Cette même année, Mme de Penfeunteun, ne trouvant pas la maison qu'elle occupait rue de Siam convenable pour servir de refuge à de jeunes filles , en raison de sa situation « au cœur d'une ville deguerre et dans la plus grande foule de monde », jeta ses vues sur une maison qui venait d'être construite. Cette maison était située « dans un endroit reculé, vers les remparts de la ville, du côté de la rivière de Landerneau qui était une espèce de solitude ». Elle appartenait à noble homme Jean Gaillard , sieur de Portarieu écrivain du Roi entretenu au port de Brest. Le 30 octobre 1695, Mme de Penfeunteun fit un bail pour six années, à raison de 650 livres tournois par an, avec M. de Portarieu, pour cette maison et ses dépendances.
La Communauté quitta donc son ancienne demeure et vint s'établir dans cette espèce de solitude, qui forme aujourd'hui un des plus beaux quartiers de la ville [Note : L'emplacement sur lequel s'élèvent aujourd'hui les bâtiments du Petit-Couvent n'était encore, en 1690, qu'un champ cultivé, situé sur un lieu appelé la Grange de Quilbignon, nommé vulgairement Parc an Camus. Il était borné au midi par le chemin qui menait de l'ancienne ville à la chapelle Saint-Sébastien (ce chemin est la rue Voltaire), et de l'autre côté par le Champ-de-Bataille, qui n'existait point encore. Il contenait 72 cordes environ. Ces terrains étaient alors sous le fief de l'Evêque de Léon, en raison de sa juridiction des réguaires de Léon à Saint-Goueznou.
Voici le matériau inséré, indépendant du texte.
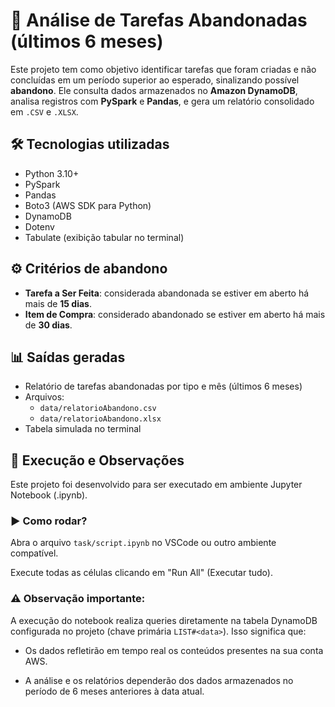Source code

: # 🧹 Análise de Tarefas Abandonadas (últimos 6 meses)

Este projeto tem como objetivo identificar tarefas que foram criadas e não concluídas em um período superior ao esperado, sinalizando possível **abandono**. Ele consulta dados armazenados no **Amazon DynamoDB**, analisa registros com **PySpark** e **Pandas**, e gera um relatório consolidado em `.CSV` e `.XLSX`.

## 🛠️ Tecnologias utilizadas

- Python 3.10+
- PySpark
- Pandas
- Boto3 (AWS SDK para Python)
- DynamoDB
- Dotenv
- Tabulate (exibição tabular no terminal)

## ⚙️ Critérios de abandono

- **Tarefa a Ser Feita**: considerada abandonada se estiver em aberto há mais de **15 dias**.
- **Item de Compra**: considerado abandonado se estiver em aberto há mais de **30 dias**.

## 📊 Saídas geradas

- Relatório de tarefas abandonadas por tipo e mês (últimos 6 meses)
- Arquivos:
  - `data/relatorioAbandono.csv`
  - `data/relatorioAbandono.xlsx`
- Tabela simulada no terminal

## 🧪 Execução e Observações
Este projeto foi desenvolvido para ser executado em ambiente Jupyter Notebook (.ipynb).

### ▶️ Como rodar?

Abra o arquivo `task/script.ipynb` no VSCode ou outro ambiente compatível.

Execute todas as células clicando em "Run All" (Executar tudo).

### ⚠️ Observação importante:

A execução do notebook realiza queries diretamente na tabela DynamoDB configurada no projeto (chave primária `LIST#<data>`). Isso significa que:

- Os dados refletirão em tempo real os conteúdos presentes na sua conta AWS.

- A análise e os relatórios dependerão dos dados armazenados no período de 6 meses anteriores à data atual.

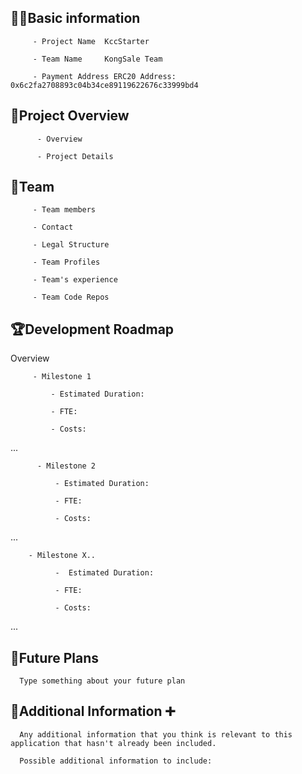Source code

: ## 🧑‍💻Basic information

         - Project Name  KccStarter

         - Team Name     KongSale Team

         - Payment Address ERC20 Address: 0x6c2fa2708893c04b34ce89119622676c33999bd4

## 🎯Project Overview

          - Overview

          - Project Details

## 👥Team 

         - Team members

         - Contact

         - Legal Structure

         - Team Profiles

         - Team's experience

         - Team Code Repos

## 🏆Development Roadmap

 Overview
 

         - Milestone 1

             - Estimated Duration:

             - FTE: 

             - Costs:

 ...
 
          - Milestone 2

              - Estimated Duration:

              - FTE: 

              - Costs:
...

        - Milestone X..

              -  Estimated Duration:

              - FTE: 

              - Costs:

...

## 📡Future Plans
      Type something about your future plan
      

## 🙋Additional Information ➕

      Any additional information that you think is relevant to this application that hasn't already been included.

      Possible additional information to include:
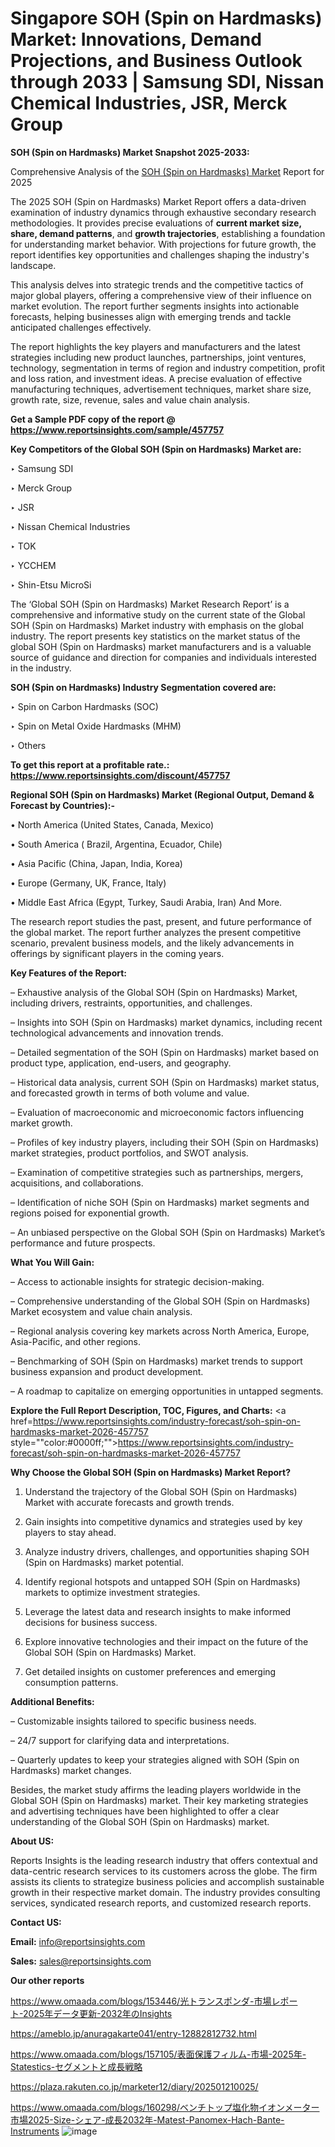# Singapore SOH (Spin on Hardmasks) Market: Innovations, Demand Projections, and Business Outlook through 2033 | Samsung SDI, Nissan Chemical Industries, JSR, Merck Group

<strong>SOH (Spin on Hardmasks) Market Snapshot 2025-2033:</strong>

Comprehensive Analysis of the <a href=https://www.reportsinsights.com/sample/457757>SOH (Spin on Hardmasks) Market</a> Report for 2025

The 2025 SOH (Spin on Hardmasks) Market Report offers a data-driven examination of industry dynamics through exhaustive secondary research methodologies. It provides precise evaluations of <strong>current market size, share, demand patterns</strong>, and <strong>growth trajectories</strong>, establishing a foundation for understanding market behavior. With projections for future growth, the report identifies key opportunities and challenges shaping the industry's landscape.

This analysis delves into strategic trends and the competitive tactics of major global players, offering a comprehensive view of their influence on market evolution. The report further segments insights into actionable forecasts, helping businesses align with emerging trends and tackle anticipated challenges effectively.

The report highlights the key players and manufacturers and the latest strategies including new product launches, partnerships, joint ventures, technology, segmentation in terms of region and industry competition, profit and loss ration, and investment ideas. A precise evaluation of effective manufacturing techniques, advertisement techniques, market share size, growth rate, size, revenue, sales and value chain analysis.

<strong>Get a Sample PDF copy of the report @ <a href=https://www.reportsinsights.com/sample/457757 style=color:#0000ff;>https://www.reportsinsights.com/sample/457757</a></strong>

<strong>Key Competitors of the Global SOH (Spin on Hardmasks) Market are:</strong>

‣ Samsung SDI

‣ Merck Group

‣ JSR

‣ Nissan Chemical Industries

‣ TOK

‣ YCCHEM

‣ Shin-Etsu MicroSi

The ‘Global SOH (Spin on Hardmasks) Market Research Report’ is a comprehensive and informative study on the current state of the Global SOH (Spin on Hardmasks) Market industry with emphasis on the global industry. The report presents key statistics on the market status of the global SOH (Spin on Hardmasks) market manufacturers and is a valuable source of guidance and direction for companies and individuals interested in the industry.

<strong>SOH (Spin on Hardmasks) Industry Segmentation covered are:</strong>

‣ Spin on Carbon Hardmasks (SOC)

‣ Spin on Metal Oxide Hardmasks (MHM)

‣ Others

<strong>To get this report at a profitable rate.: <a href=https://www.reportsinsights.com/discount/457757 style=color:#0000ff;>https://www.reportsinsights.com/discount/457757</a></strong>

<strong>Regional SOH (Spin on Hardmasks) Market (Regional Output, Demand &amp; Forecast by Countries):-</strong>

• North America (United States, Canada, Mexico)

• South America ( Brazil, Argentina, Ecuador, Chile)

• Asia Pacific (China, Japan, India, Korea)

• Europe (Germany, UK, France, Italy)

• Middle East Africa (Egypt, Turkey, Saudi Arabia, Iran) And More.

The research report studies the past, present, and future performance of the global market. The report further analyzes the present competitive scenario, prevalent business models, and the likely advancements in offerings by significant players in the coming years.

<strong>Key Features of the Report:</strong>

– Exhaustive analysis of the Global SOH (Spin on Hardmasks) Market, including drivers, restraints, opportunities, and challenges.

– Insights into SOH (Spin on Hardmasks) market dynamics, including recent technological advancements and innovation trends.

– Detailed segmentation of the SOH (Spin on Hardmasks) market based on product type, application, end-users, and geography.

– Historical data analysis, current SOH (Spin on Hardmasks) market status, and forecasted growth in terms of both volume and value.

– Evaluation of macroeconomic and microeconomic factors influencing market growth.

– Profiles of key industry players, including their SOH (Spin on Hardmasks) market strategies, product portfolios, and SWOT analysis.

– Examination of competitive strategies such as partnerships, mergers, acquisitions, and collaborations.

– Identification of niche SOH (Spin on Hardmasks) market segments and regions poised for exponential growth.

– An unbiased perspective on the Global SOH (Spin on Hardmasks) Market’s performance and future prospects.

<strong>What You Will Gain:</strong>

– Access to actionable insights for strategic decision-making.

– Comprehensive understanding of the Global SOH (Spin on Hardmasks) Market ecosystem and value chain analysis.

– Regional analysis covering key markets across North America, Europe, Asia-Pacific, and other regions.

– Benchmarking of SOH (Spin on Hardmasks) market trends to support business expansion and product development.

– A roadmap to capitalize on emerging opportunities in untapped segments.

<strong>Explore the Full Report Description, TOC, Figures, and Charts:</strong>
<a href=https://www.reportsinsights.com/industry-forecast/soh-spin-on-hardmasks-market-2026-457757 style=""color:#0000ff;"">https://www.reportsinsights.com/industry-forecast/soh-spin-on-hardmasks-market-2026-457757</a>

<strong>Why Choose the Global SOH (Spin on Hardmasks) Market Report?</strong>

1. Understand the trajectory of the Global SOH (Spin on Hardmasks) Market with accurate forecasts and growth trends.

2. Gain insights into competitive dynamics and strategies used by key players to stay ahead.

3. Analyze industry drivers, challenges, and opportunities shaping SOH (Spin on Hardmasks) market potential.

4. Identify regional hotspots and untapped SOH (Spin on Hardmasks) markets to optimize investment strategies.

5. Leverage the latest data and research insights to make informed decisions for business success.

6. Explore innovative technologies and their impact on the future of the Global SOH (Spin on Hardmasks) Market.

7. Get detailed insights on customer preferences and emerging consumption patterns.

<strong>Additional Benefits:</strong>

– Customizable insights tailored to specific business needs.

– 24/7 support for clarifying data and interpretations.

– Quarterly updates to keep your strategies aligned with SOH (Spin on Hardmasks) market changes.

Besides, the market study affirms the leading players worldwide in the Global SOH (Spin on Hardmasks) market. Their key marketing strategies and advertising techniques have been highlighted to offer a clear understanding of the Global SOH (Spin on Hardmasks) market.

<strong><strong>About US</strong>:</strong>

Reports Insights is the leading research industry that offers contextual and data-centric research services to its customers across the globe. The firm assists its clients to strategize business policies and accomplish sustainable growth in their respective market domain. The industry provides consulting services, syndicated research reports, and customized research reports.

<strong>Contact US:</strong>

<p class=><b>Email:</b> <a href=mailto:info@reportsinsights.com>info@reportsinsights.com</a></p>
<p class=><b>Sales:</b> <a href=mailto:sales@reportsinsights.com>sales@reportsinsights.com</a></p>

<strong>Our other reports</strong>

<a href=https://www.omaada.com/blogs/153446/光トランスポンダ-市場レポート-2025年データ更新-2032年のInsights>https://www.omaada.com/blogs/153446/光トランスポンダ-市場レポート-2025年データ更新-2032年のInsights</a>

<a href=https://ameblo.jp/anuragakarte041/entry-12882812732.html>https://ameblo.jp/anuragakarte041/entry-12882812732.html</a>

<a href=https://www.omaada.com/blogs/157105/表面保護フィルム-市場-2025年-Statestics-セグメントと成長戦略>https://www.omaada.com/blogs/157105/表面保護フィルム-市場-2025年-Statestics-セグメントと成長戦略</a>

<a href=https://plaza.rakuten.co.jp/marketer12/diary/202501210025/>https://plaza.rakuten.co.jp/marketer12/diary/202501210025/</a>

<a href=https://www.omaada.com/blogs/160298/ベンチトップ塩化物イオンメーター市場2025-Size-シェア-成長2032年-Matest-Panomex-Hach-Bante-Instruments>https://www.omaada.com/blogs/160298/ベンチトップ塩化物イオンメーター市場2025-Size-シェア-成長2032年-Matest-Panomex-Hach-Bante-Instruments</a>
![image](https://github.com/user-attachments/assets/a7134530-b924-4cfb-b9e9-c91d7d7729ff)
Ce champ fut vendu, à cette époque, 48 livres de rente censive et foncière ; les droits de lods et ventes, dus à l'Evêque de Léon, s'élevèrent à 5 livres. De 1690 à 1695, M. de Portarieu avait fait bâtir, sur ce terrain, un grand corps de logis, couvert en ardoises, ayant cours et jardin y attenant, et autres commodités, issues, franchis, appartenances et dépendances. Il habitait cette maison, lorsqu'en 1695 il la loua à Mme de Penfeunteun, pour y faire sa Communauté. « Ce fut là proprement le lieu natal ou le berceau de la Communauté des Filles de l'Union chrétienne établie à Brest »].
V.
Au mois d'août 1698, leur établissement fut sanctionné par lettres-patentes de Louis XIV. Ces lettres nommaient Mme de Penfeunteun supérieure, avec le droit de choisir les personnes qu'il lui plairait de s'associer, sous l'approbation de l'Evêque de Léon. La Communauté était affranchie de tout droit, de toute charge, sous la condition pourtant de dire tous les ans une grand'messe le jour de la fête de Saint-Louis et de chanter tous les jours le verset Domine salvum fac regem et de réciter les autres prières accoutumées pour la prospérité du Roi.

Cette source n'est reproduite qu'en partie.